Work item: When you write out the records, keep every word exact and drop the pictures.
"""
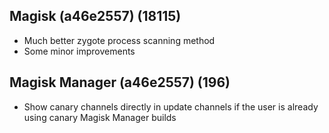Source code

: ## Magisk (a46e2557) (18115)
- Much better zygote process scanning method
- Some minor improvements

## Magisk Manager (a46e2557) (196)
- Show canary channels directly in update channels if the
user is already using canary Magisk Manager builds

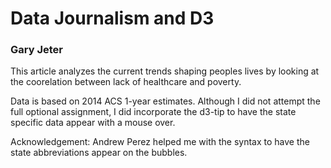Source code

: <h1>Data Journalism and D3</h1>

<h3> Gary Jeter </h3>

<p>This article analyzes the current trends shaping peoples lives by looking at the coorelation between lack of healthcare and poverty.</p>
<p>Data is based on 2014 ACS 1-year estimates.  Although I did not attempt the full optional assignment, I did incorporate the d3-tip to have the state specific data appear with a mouse over.</p>
<p>Acknowledgement:  Andrew Perez helped me with the syntax to have the state abbreviations appear on the bubbles.</p>
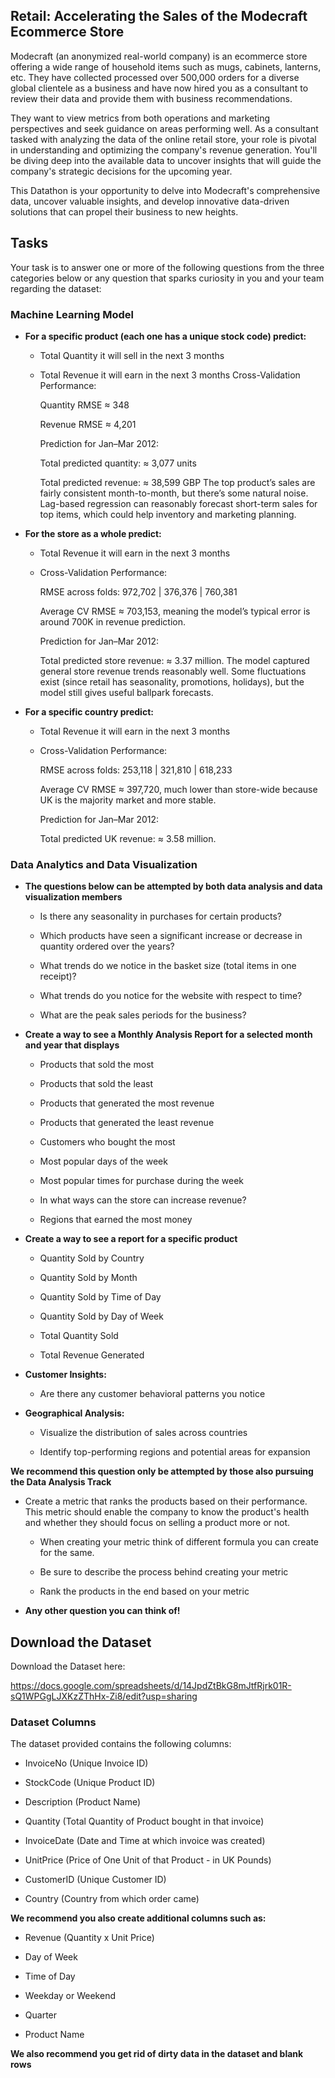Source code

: ## **Retail: Accelerating the Sales of the Modecraft Ecommerce Store**

Modecraft (an anonymized real-world company) is an ecommerce store offering a wide range of household items such as mugs, cabinets, lanterns, etc. They have collected processed over 500,000  orders for a diverse global clientele as a business and have now hired you as a consultant to review their data and provide them with business recommendations.

They want to view metrics from both operations and marketing perspectives and seek guidance on areas performing well. As a consultant tasked with analyzing the data of the online retail store, your role is pivotal in understanding and optimizing the company's revenue generation. You'll be diving deep into the available data to uncover insights that will guide the company's strategic decisions for the upcoming year. 

This Datathon is your opportunity to delve into Modecraft's comprehensive data, uncover valuable insights, and develop innovative data-driven solutions that can propel their business to new heights.

## **Tasks**

Your task is to answer one or more of the following questions from the three categories below or any question that sparks curiosity in you and your team regarding the dataset: 

### **Machine Learning Model**

- **For a specific product (each one has a unique stock code) predict:**

  - Total Quantity it will sell in the next 3 months

  - Total Revenue it will earn in the next 3 months
    Cross-Validation Performance:

    Quantity RMSE ≈ 348
    
    Revenue RMSE ≈ 4,201
    
    Prediction for Jan–Mar 2012:
    
    Total predicted quantity: ≈ 3,077 units
    
    Total predicted revenue: ≈ 38,599 GBP
    The top product’s sales are fairly consistent month-to-month, but there’s some natural noise. Lag-based regression can reasonably forecast short-term sales for top items, which could help inventory and marketing planning.

- **For the store as a whole predict:**

  - Total Revenue it will earn in the next 3 months
  - Cross-Validation Performance:

    RMSE across folds: 972,702 | 376,376 | 760,381
    
    Average CV RMSE ≈ 703,153, meaning the model’s typical error is around 700K in revenue prediction.
    
    Prediction for Jan–Mar 2012:
    
    Total predicted store revenue: ≈ 3.37 million.
    The model captured general store revenue trends reasonably well. Some fluctuations exist (since retail has seasonality, promotions, holidays), but the        model still gives useful ballpark forecasts.
- **For a specific country predict:**

  - Total Revenue it will earn in the next 3 months
  - Cross-Validation Performance:

    RMSE across folds: 253,118 | 321,810 | 618,233
    
    Average CV RMSE ≈ 397,720, much lower than store-wide because UK is the majority market and more stable.
    
    Prediction for Jan–Mar 2012:
    
    Total predicted UK revenue: ≈ 3.58 million.

### **Data Analytics and Data Visualization**

- **The questions below can be attempted by both data analysis and data visualization members**

  - Is there any seasonality in purchases for certain products? 

  - Which products have seen a significant increase or decrease in quantity ordered over the years? 

  - What trends do we notice in the basket size (total items in one receipt)? 

  - What trends do you notice for the website with respect to time?

  - What are the peak sales periods for the business?

- **Create a way to see a Monthly Analysis Report for a selected month and year that displays**

  - Products that sold the most

  - Products that sold the least

  - Products that generated the most revenue

  - Products that generated the least revenue

  - Customers who bought the most

  - Most popular days of the week

  - Most popular times for purchase during the week

  - In what ways can the store can increase revenue?

  - Regions that earned the most money

- **Create a way to see a report for a specific product**

  - Quantity Sold by Country

  - Quantity Sold by Month

  - Quantity Sold by Time of Day

  - Quantity Sold by Day of Week

  - Total Quantity Sold 

  - Total Revenue Generated

- **Customer Insights:**

  - Are there any customer behavioral patterns you notice

- **Geographical Analysis:**

  - Visualize the distribution of sales across countries

  - Identify top-performing regions and potential areas for expansion

**We recommend this question only be attempted by those also pursuing the Data Analysis Track**

  - Create a metric that ranks the products based on their performance. This metric should enable the company to know the product's health and whether they should focus on selling a product more or not. 

    - When creating your metric think of different formula you can create for the same.

    - Be sure to describe the process behind creating your metric

    - Rank the products in the end based on your metric

- **Any other question you can think of!**

## **Download the Dataset**

Download the Dataset here: 

https://docs.google.com/spreadsheets/d/14JpdZtBkG8mJtfRjrk01R-sQ1WPGgLJXKzZThHx-Zi8/edit?usp=sharing 

### **Dataset Columns**

The dataset provided contains the following columns:

- InvoiceNo (Unique Invoice ID)

- StockCode (Unique Product ID)

- Description (Product Name)

- Quantity (Total Quantity of Product bought in that invoice)

- InvoiceDate (Date and Time at which invoice was created)

- UnitPrice (Price of One Unit of that Product - in UK Pounds)

- CustomerID (Unique Customer ID)

- Country (Country from which order came)



**We recommend you also create additional columns such as:**

- Revenue (Quantity x Unit Price)

- Day of Week

- Time of Day

- Weekday or Weekend

- Quarter

- Product Name

**We also recommend you get rid of dirty data in the dataset and blank rows**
"""
Answer to this task:
Source code

: ## Magisk (a46e2557) (18115)
- Much better zygote process scanning method
- Some minor improvements

## Magisk Manager (a46e2557) (196)
- Show canary channels directly in update channels if the
user is already using canary Magisk Manager builds

Source code

: <h1>Data Journalism and D3</h1>

<h3> Gary Jeter </h3>

<p>This article analyzes the current trends shaping peoples lives by looking at the coorelation between lack of healthcare and poverty.</p>
<p>Data is based on 2014 ACS 1-year estimates.  Although I did not attempt the full optional assignment, I did incorporate the d3-tip to have the state specific data appear with a mouse over.</p>
<p>Acknowledgement:  Andrew Perez helped me with the syntax to have the state abbreviations appear on the bubbles.</p>
Source code

: ## **Retail: Accelerating the Sales of the Modecraft Ecommerce Store**

Modecraft (an anonymized real-world company) is an ecommerce store offering a wide range of household items such as mugs, cabinets, lanterns, etc. They have collected processed over 500,000  orders for a diverse global clientele as a business and have now hired you as a consultant to review their data and provide them with business recommendations.

They want to view metrics from both operations and marketing perspectives and seek guidance on areas performing well. As a consultant tasked with analyzing the data of the online retail store, your role is pivotal in understanding and optimizing the company's revenue generation. You'll be diving deep into the available data to uncover insights that will guide the company's strategic decisions for the upcoming year. 

This Datathon is your opportunity to delve into Modecraft's comprehensive data, uncover valuable insights, and develop innovative data-driven solutions that can propel their business to new heights.

## **Tasks**

Your task is to answer one or more of the following questions from the three categories below or any question that sparks curiosity in you and your team regarding the dataset: 

### **Machine Learning Model**

- **For a specific product (each one has a unique stock code) predict:**

  - Total Quantity it will sell in the next 3 months

  - Total Revenue it will earn in the next 3 months
    Cross-Validation Performance:

    Quantity RMSE ≈ 348
    
    Revenue RMSE ≈ 4,201
    
    Prediction for Jan–Mar 2012:
    
    Total predicted quantity: ≈ 3,077 units
    
    Total predicted revenue: ≈ 38,599 GBP
    The top product’s sales are fairly consistent month-to-month, but there’s some natural noise. Lag-based regression can reasonably forecast short-term sales for top items, which could help inventory and marketing planning.

- **For the store as a whole predict:**

  - Total Revenue it will earn in the next 3 months
  - Cross-Validation Performance:

    RMSE across folds: 972,702 | 376,376 | 760,381
    
    Average CV RMSE ≈ 703,153, meaning the model’s typical error is around 700K in revenue prediction.
    
    Prediction for Jan–Mar 2012:
    
    Total predicted store revenue: ≈ 3.37 million.
    The model captured general store revenue trends reasonably well. Some fluctuations exist (since retail has seasonality, promotions, holidays), but the        model still gives useful ballpark forecasts.
- **For a specific country predict:**

  - Total Revenue it will earn in the next 3 months
  - Cross-Validation Performance:

    RMSE across folds: 253,118 | 321,810 | 618,233
    
    Average CV RMSE ≈ 397,720, much lower than store-wide because UK is the majority market and more stable.
    
    Prediction for Jan–Mar 2012:
    
    Total predicted UK revenue: ≈ 3.58 million.

### **Data Analytics and Data Visualization**

- **The questions below can be attempted by both data analysis and data visualization members**

  - Is there any seasonality in purchases for certain products? 

  - Which products have seen a significant increase or decrease in quantity ordered over the years? 

  - What trends do we notice in the basket size (total items in one receipt)? 

  - What trends do you notice for the website with respect to time?

  - What are the peak sales periods for the business?

- **Create a way to see a Monthly Analysis Report for a selected month and year that displays**

  - Products that sold the most

  - Products that sold the least

  - Products that generated the most revenue

  - Products that generated the least revenue

  - Customers who bought the most

  - Most popular days of the week

  - Most popular times for purchase during the week

  - In what ways can the store can increase revenue?

  - Regions that earned the most money

- **Create a way to see a report for a specific product**

  - Quantity Sold by Country

  - Quantity Sold by Month

  - Quantity Sold by Time of Day

  - Quantity Sold by Day of Week

  - Total Quantity Sold 

  - Total Revenue Generated

- **Customer Insights:**

  - Are there any customer behavioral patterns you notice

- **Geographical Analysis:**

  - Visualize the distribution of sales across countries

  - Identify top-performing regions and potential areas for expansion

**We recommend this question only be attempted by those also pursuing the Data Analysis Track**

  - Create a metric that ranks the products based on their performance. This metric should enable the company to know the product's health and whether they should focus on selling a product more or not. 

    - When creating your metric think of different formula you can create for the same.

    - Be sure to describe the process behind creating your metric

    - Rank the products in the end based on your metric

- **Any other question you can think of!**

## **Download the Dataset**

Download the Dataset here: 

https://docs.google.com/spreadsheets/d/14JpdZtBkG8mJtfRjrk01R-sQ1WPGgLJXKzZThHx-Zi8/edit?usp=sharing 

### **Dataset Columns**

The dataset provided contains the following columns:

- InvoiceNo (Unique Invoice ID)

- StockCode (Unique Product ID)

- Description (Product Name)

- Quantity (Total Quantity of Product bought in that invoice)

- InvoiceDate (Date and Time at which invoice was created)

- UnitPrice (Price of One Unit of that Product - in UK Pounds)

- CustomerID (Unique Customer ID)

- Country (Country from which order came)



**We recommend you also create additional columns such as:**

- Revenue (Quantity x Unit Price)

- Day of Week

- Time of Day

- Weekday or Weekend

- Quarter

- Product Name

**We also recommend you get rid of dirty data in the dataset and blank rows**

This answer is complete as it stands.